Staff Sgt. Keith Bishop, who died last month in a helicopter crash in Afghanistan, was buried Monday with full military honors in the bright sunshine of a crisp autumn afternoon on eastern Long Island.

At Bishop's funeral at the United Methodist Church in Patchogue, his father recalled a son he playfully wrestled with in their Medford living room. A next-door neighbor described a fun-loving friend with whom he shared adventures, and a U.S. Army chaplain read a letter written by Bishop's widow, Margaret, that she was too emotional to read herself.
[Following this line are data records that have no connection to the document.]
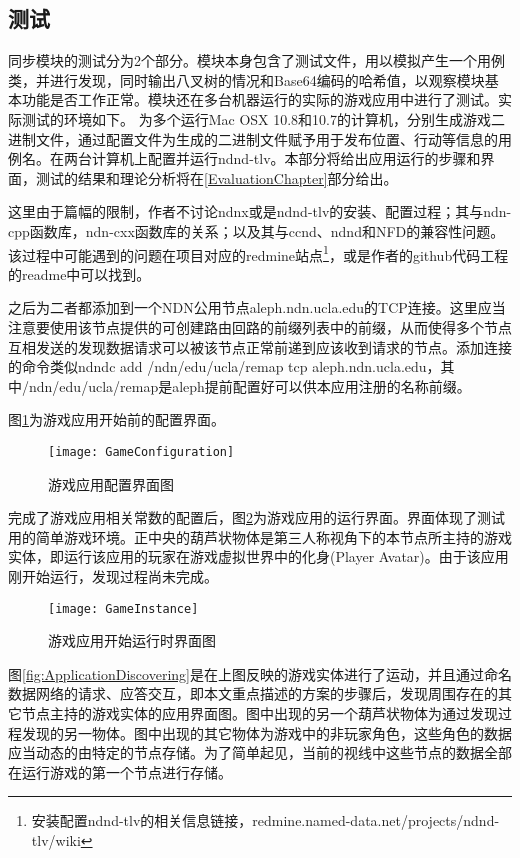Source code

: \subsection{测试}
\label{TestResults}
\par
同步模块的测试分为2个部分。模块本身包含了测试文件，用以模拟产生一个用例类，并进行发现，同时输出八叉树的情况和Base64编码的哈希值，以观察模块基本功能是否工作正常。模块还在多台机器运行的实际的游戏应用中进行了测试。实际测试的环境如下。
为多个运行Mac OSX 10.8和10.7的计算机，分别生成游戏二进制文件，通过配置文件为生成的二进制文件赋予用于发布位置、行动等信息的用例名。在两台计算机上配置并运行ndnd-tlv。本部分将给出应用运行的步骤和界面，测试的结果和理论分析将在\ref{EvaluationChapter}部分给出。
\par
这里由于篇幅的限制，作者不讨论ndnx或是ndnd-tlv的安装、配置过程；其与ndn-cpp函数库，ndn-cxx函数库的关系；以及其与ccnd、ndnd和NFD的兼容性问题。该过程中可能遇到的问题在项目对应的redmine站点\footnote{安装配置ndnd-tlv的相关信息链接，redmine.named-data.net/projects/ndnd-tlv/wiki}，或是作者的github代码工程的readme中可以找到。
\par
之后为二者都添加到一个NDN公用节点aleph.ndn.ucla.edu的TCP连接。这里应当注意要使用该节点提供的可创建路由回路的前缀列表中的前缀，从而使得多个节点互相发送的发现数据请求可以被该节点正常前递到应该收到请求的节点。添加连接的命令类似ndndc add /ndn/edu/ucla/remap tcp aleph.ndn.ucla.edu，其中/ndn/edu/ucla/remap是aleph提前配置好可以供本应用注册的名称前缀。
\par
图\ref{fig:ApplicationConfiguration}为游戏应用开始前的配置界面。
\begin{figure}[h!]
	\centering
	\texttt{[image: GameConfiguration]}
	\caption{游戏应用配置界面图}
	\label{fig:ApplicationConfiguration}
\end{figure}
\par
完成了游戏应用相关常数的配置后，图\ref{fig:ApplicationRunning}为游戏应用的运行界面。界面体现了测试用的简单游戏环境。正中央的葫芦状物体是第三人称视角下的本节点所主持的游戏实体，即运行该应用的玩家在游戏虚拟世界中的化身(Player Avatar)。由于该应用刚开始运行，发现过程尚未完成。
\begin{figure}[h!]
	\centering
	\texttt{[image: GameInstance]}
	\caption{游戏应用开始运行时界面图}
	\label{fig:ApplicationRunning}
\end{figure}
\par
图\ref{fig:ApplicationDiscovering}是在上图反映的游戏实体进行了运动，并且通过命名数据网络的请求、应答交互，即本文重点描述的方案的步骤后，发现周围存在的其它节点主持的游戏实体的应用界面图。图中出现的另一个葫芦状物体为通过发现过程发现的另一物体。图中出现的其它物体为游戏中的非玩家角色，这些角色的数据应当动态的由特定的节点存储。为了简单起见，当前的视线中这些节点的数据全部在运行游戏的第一个节点进行存储。
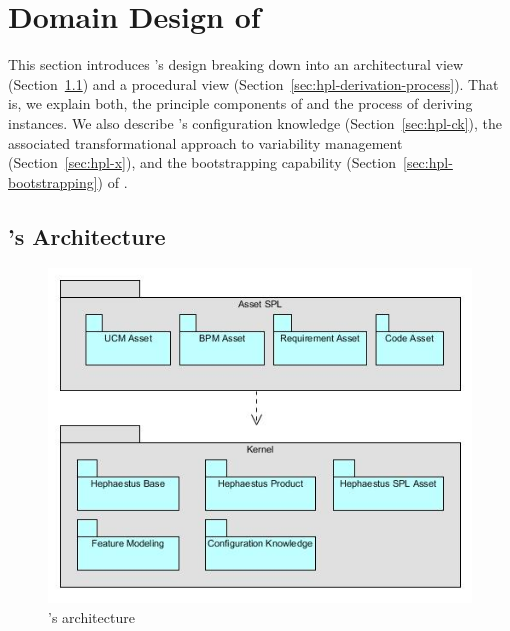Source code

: 
\section{Domain Design of \hpl}
\label{sec:domainDesign}

This section introduces \hpl's design breaking down into an architectural view (Section~\ref{sec:hpl-architecture}) and a procedural view (Section~\ref{sec:hpl-derivation-process}). That is, we explain both, the principle components of \hpl{} and the process of deriving \hpl{} instances. We also describe \hpl's configuration knowledge (Section~\ref{sec:hpl-ck}), the associated transformational approach to variability management (Section~\ref{sec:hpl-x}), and the bootstrapping capability (Section~\ref{sec:hpl-bootstrapping}) of \hpl.


\subsection{\hpl's Architecture} 
\label{sec:hpl-architecture}


\begin{figure}[t!]
\begin{center}
\includegraphics[width=.9\textwidth]{imagens/architecture-hpl-vf.jpg}
\end{center}
\caption{\hpl's architecture}
\label{fig:hpl-architecture}
\end{figure}

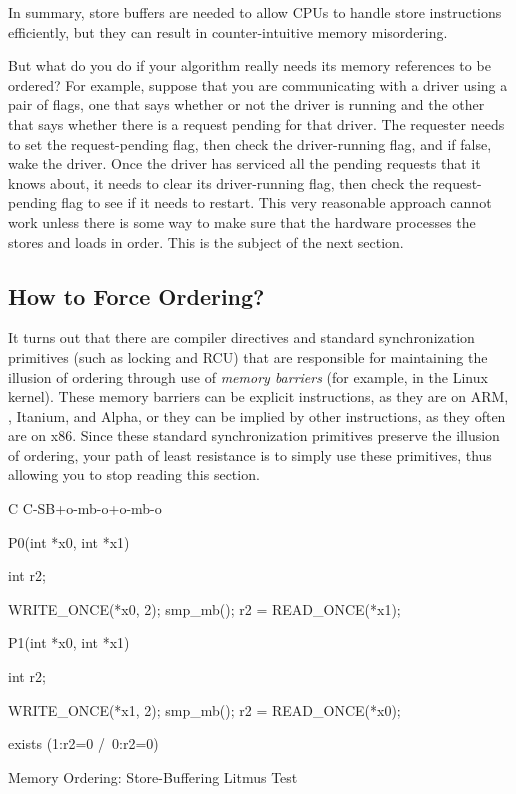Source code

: In summary, store buffers are needed to allow CPUs to handle
store instructions efficiently, but they can result in
counter-intuitive memory misordering.

But what do you do if your algorithm really needs its memory
references to be ordered?
For example, suppose that you are communicating with a driver using
a pair of flags, one that says whether or not the driver is running
and the other that says whether there is a request pending for that
driver.
The requester needs to set the request-pending flag, then check
the driver-running flag, and if false, wake the driver.
Once the driver has serviced all the pending requests that it knows about,
it needs to clear its driver-running flag, then check the request-pending
flag to see if it needs to restart.
This very reasonable approach cannot work unless there is some way
to make sure that the hardware processes the stores and loads in order.
This is the subject of the next section.

\subsection{How to Force Ordering?}
\label{sec:memorder:How to Force Ordering?}

It turns out that there are compiler directives and standard
synchronization primitives (such as locking and RCU)
that are responsible for maintaining the illusion of ordering through use of
\emph{memory barriers} (for example,  in the Linux kernel).
These memory barriers can be explicit instructions, as they are on
ARM, \Power{}, Itanium, and Alpha, or they can be implied by other instructions,
as they often are on x86.
Since these standard synchronization primitives preserve the illusion of
ordering, your path of least resistance is to simply use these primitives,
thus allowing you to stop reading this section.

\begin{listing}[tbp]
{ \scriptsize
\begin{verbbox}[\LstLineNo]
C C-SB+o-mb-o+o-mb-o
{
}

P0(int *x0, int *x1)
{
  int r2;

  WRITE_ONCE(*x0, 2);
  smp_mb();
  r2 = READ_ONCE(*x1);
}


P1(int *x0, int *x1)
{
  int r2;

  WRITE_ONCE(*x1, 2);
  smp_mb();
  r2 = READ_ONCE(*x0);
}

exists (1:r2=0 /\ 0:r2=0)
\end{verbbox}
}
\centering
\theverbbox
\caption{Memory Ordering: Store-Buffering Litmus Test}
\label{lst:memorder:Memory Ordering: Store-Buffering Litmus Test}
\end{listing}


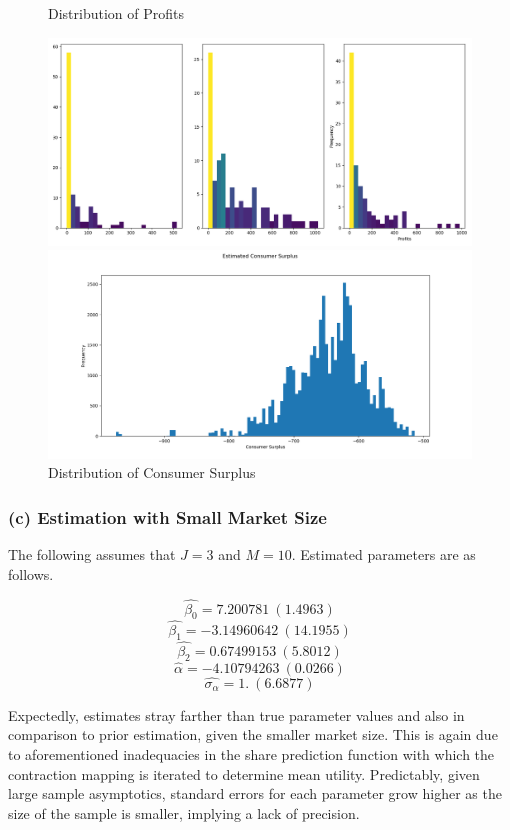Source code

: \documentclass{article}
\begin{document}
\begin{figure}[h]
  \caption{Distribution of Profits}
  \centering
    \includegraphics[width=1.0\textwidth]{fig_hist_profitsW3_e}
  \caption{Distribution of Consumer Surplus}
  \centering
    \includegraphics[width=1.0\textwidth]{fig_hist_consumersurplusW3_e}
\end{figure}
\FloatBarrier

\subsubsection{(c) Estimation with Small Market Size}

The following assumes that $J=3$ and $M=10$. Estimated parameters are as follows.

$$\hat{\beta_0}=7.200781\:(1.4963)$$
$$\hat{\beta_1}=-3.14960642\:(14.1955)$$
$$\hat{\beta_2}=0.67499153\:(5.8012)$$
$$\hat{\alpha}=-4.10794263\:(0.0266)$$
$$\hat{\sigma_{\alpha}}=1.\:(6.6877)$$

Expectedly, estimates stray farther than true parameter values and also in comparison to prior estimation, given the smaller market size. This is again due to aforementioned inadequacies in the share prediction function with which the contraction mapping is iterated to determine mean utility. Predictably, given large sample asymptotics, standard errors for each parameter grow higher as the size of the sample is smaller, implying a lack of precision.
\end{document}
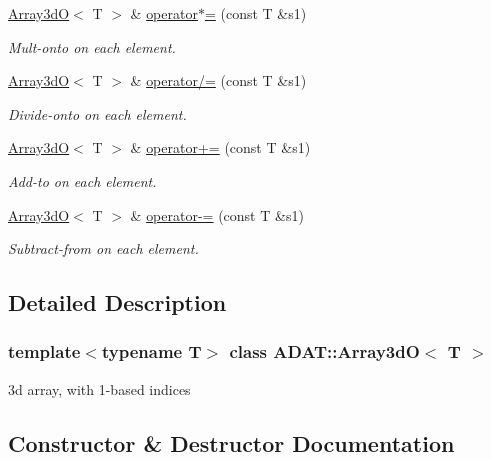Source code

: \begin{DoxyCompactItemize}
\mbox{\hyperlink{classADAT_1_1Array3dO}{Array3dO}}$<$ T $>$ \& \mbox{\hyperlink{classADAT_1_1Array3dO_acec17a674874030d454e516aad24f8a8}{operator$\ast$=}} (const T \&s1)
\begin{DoxyCompactList}\small\item\em Mult-\/onto on each element. \end{DoxyCompactList}\item 
\mbox{\hyperlink{classADAT_1_1Array3dO}{Array3dO}}$<$ T $>$ \& \mbox{\hyperlink{classADAT_1_1Array3dO_a9d82ba391c67603f43b112c945532de6}{operator/=}} (const T \&s1)
\begin{DoxyCompactList}\small\item\em Divide-\/onto on each element. \end{DoxyCompactList}\item 
\mbox{\hyperlink{classADAT_1_1Array3dO}{Array3dO}}$<$ T $>$ \& \mbox{\hyperlink{classADAT_1_1Array3dO_a6e5f624a1a14555b030d5fb53cb85f9c}{operator+=}} (const T \&s1)
\begin{DoxyCompactList}\small\item\em Add-\/to on each element. \end{DoxyCompactList}\item 
\mbox{\hyperlink{classADAT_1_1Array3dO}{Array3dO}}$<$ T $>$ \& \mbox{\hyperlink{classADAT_1_1Array3dO_a0341b7ddc224910074b55646bca45e2a}{operator-\/=}} (const T \&s1)
\begin{DoxyCompactList}\small\item\em Subtract-\/from on each element. \end{DoxyCompactList}\end{DoxyCompactItemize}


\subsection{Detailed Description}
\subsubsection*{template$<$typename T$>$\newline
class A\+D\+A\+T\+::\+Array3d\+O$<$ T $>$}

3d array, with 1-\/based indices 

\subsection{Constructor \& Destructor Documentation}
\mbox{\label{classADAT_1_1Array3dO_aaf7d69b08f7c9e5c01a123da7f52b8d1}} 
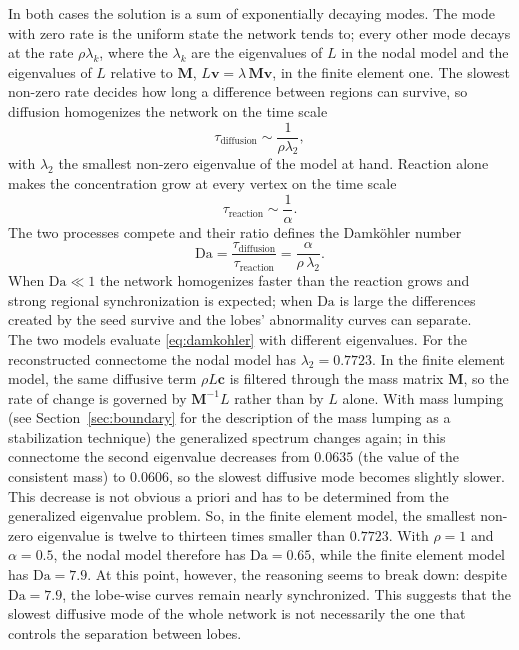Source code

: In both cases the solution is a sum of exponentially decaying modes. The mode with zero rate is the uniform state the network tends to; every other mode decays at the rate $\rho\lambda_k$, where the $\lambda_k$ are the eigenvalues of $L$ in the nodal model and the eigenvalues of $L$ relative to $\mathbf{M}$, $L\mathbf{v} = \lambda\,\mathbf{M}\mathbf{v}$, in the finite element one. The slowest non-zero rate decides how long a difference between regions can survive, so diffusion homogenizes the network on the time scale
\[
\tau_{\mathrm{diffusion}} \sim \frac{1}{\rho\lambda_2},
\]
with $\lambda_2$ the smallest non-zero eigenvalue of the model at hand. Reaction alone makes the concentration grow at every vertex on the time scale
\[
\tau_{\mathrm{reaction}} \sim \frac{1}{\alpha}.
\]
\noindent
The two processes compete and their ratio defines the
Damk\"ohler number
\begin{equation}
\mathrm{Da}
  = \frac{\tau_{\mathrm{diffusion}}}{\tau_{\mathrm{reaction}}}
  = \frac{\alpha}{\rho\,\lambda_2}.
\label{eq:damkohler}
\end{equation}
When $\mathrm{Da}\ll1$ the network homogenizes faster than the reaction grows and strong regional synchronization is expected; when $\mathrm{Da}$ is large the differences created by the seed survive and the lobes' abnormality curves can separate.\\
The two models evaluate \eqref{eq:damkohler} with different eigenvalues. For the reconstructed connectome the nodal model has $\lambda_2 = 0.7723$. In the finite element model, the same diffusive term $\rho L\mathbf{c}$ is filtered through the mass matrix $\mathbf{M}$, so the rate of change is governed by $\mathbf{M}^{-1}L$ rather than by $L$ alone. With mass lumping (see Section~\ref{sec:boundary} for the description of the mass lumping as a stabilization technique) the generalized spectrum changes again; in this connectome the second eigenvalue decreases from $0.0635$ (the value of the consistent mass) to $0.0606$, so the slowest diffusive mode becomes slightly slower. This decrease is not obvious a priori and has to be determined from the generalized eigenvalue problem. So, in the finite element model, the smallest non-zero eigenvalue is twelve to thirteen times smaller than $0.7723$. With $\rho=1$ and $\alpha=0.5$, the nodal model therefore has $\mathrm{Da}=0.65$, while the finite element model has $\mathrm{Da}=7.9$. At this point, however, the reasoning seems to break down: despite $\mathrm{Da}=7.9$, the lobe-wise curves remain nearly synchronized. This suggests that the slowest diffusive mode of the whole network is not necessarily the one that controls the separation between lobes.\\
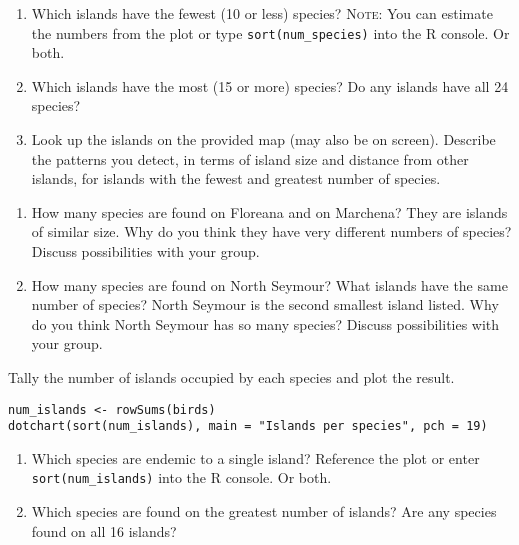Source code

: \documentclass[11pt]{article}
\newcommand{\bigSpace}{\vspace{5\baselineskip}}
\begin{document}
\begin{enumerate}[resume]
\item Which islands have the fewest (10 or less) species? \textsc{Note:} You can estimate the numbers from the plot or type \texttt{sort(num\_species)} into the R console. Or both.

\bigSpace

\item Which islands have the most (15 or more) species? Do any islands have all 24 species?

\bigSpace

\item Look up the islands on the provided map (may also be on screen). Describe the patterns you detect, in terms of island size and distance from other islands, for islands with the fewest and greatest number of species.

\end{enumerate}


\newpage %


\begin{enumerate}[resume]
\item How many species are found on Floreana and on Marchena? They are islands of similar size. Why do you think they have very different numbers of species? Discuss possibilities with your group.

\bigSpace

\item How many species are found on North Seymour? What islands have the same number of species? North Seymour is the second smallest island listed. Why do you think North Seymour has so many species? Discuss possibilities with your group.

\bigSpace

\end{enumerate}

Tally the number of islands occupied by each species and plot the result.

\begin{verbatim}
num_islands <- rowSums(birds)
dotchart(sort(num_islands), main = "Islands per species", pch = 19)
\end{verbatim}

\medskip


\begin{enumerate}[resume]
\item Which species are endemic to a single island? Reference the plot or enter \texttt{sort(num\_islands)} into the R console. Or both.

\bigSpace

\item Which species are found on the greatest number of islands? Are any species found on all 16 islands?

\bigSpace

\end{enumerate}
\end{document}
In the letter, Margaret Bishop described the playful friendship she and her husband had developed in their four years together, including a nighttime ritual in which she would pinch him and say, "Don't let the bed bugs bite."

Bishop, 28, a 1999 graduate of Patchogue-Medford High School, was killed last month when a helicopter he was aboard crashed in western Afghanistan. Bishop was a Green Beret assigned to the 3rd Battalion, 7th Special Forces and was part of an anti-narcotics mission when his HM-47 helicopter crashed in Badghis Province. At the time of his death, he was on his second deployment; his first was in Iraq from August 2004, to August 2005.

At the funeral service, Matt Catapano, who grew up next door to Bishop in Medford, made many members of Bishop's family laugh when he alluded to stories they all knew, but which he said might not be appropriate for a church service.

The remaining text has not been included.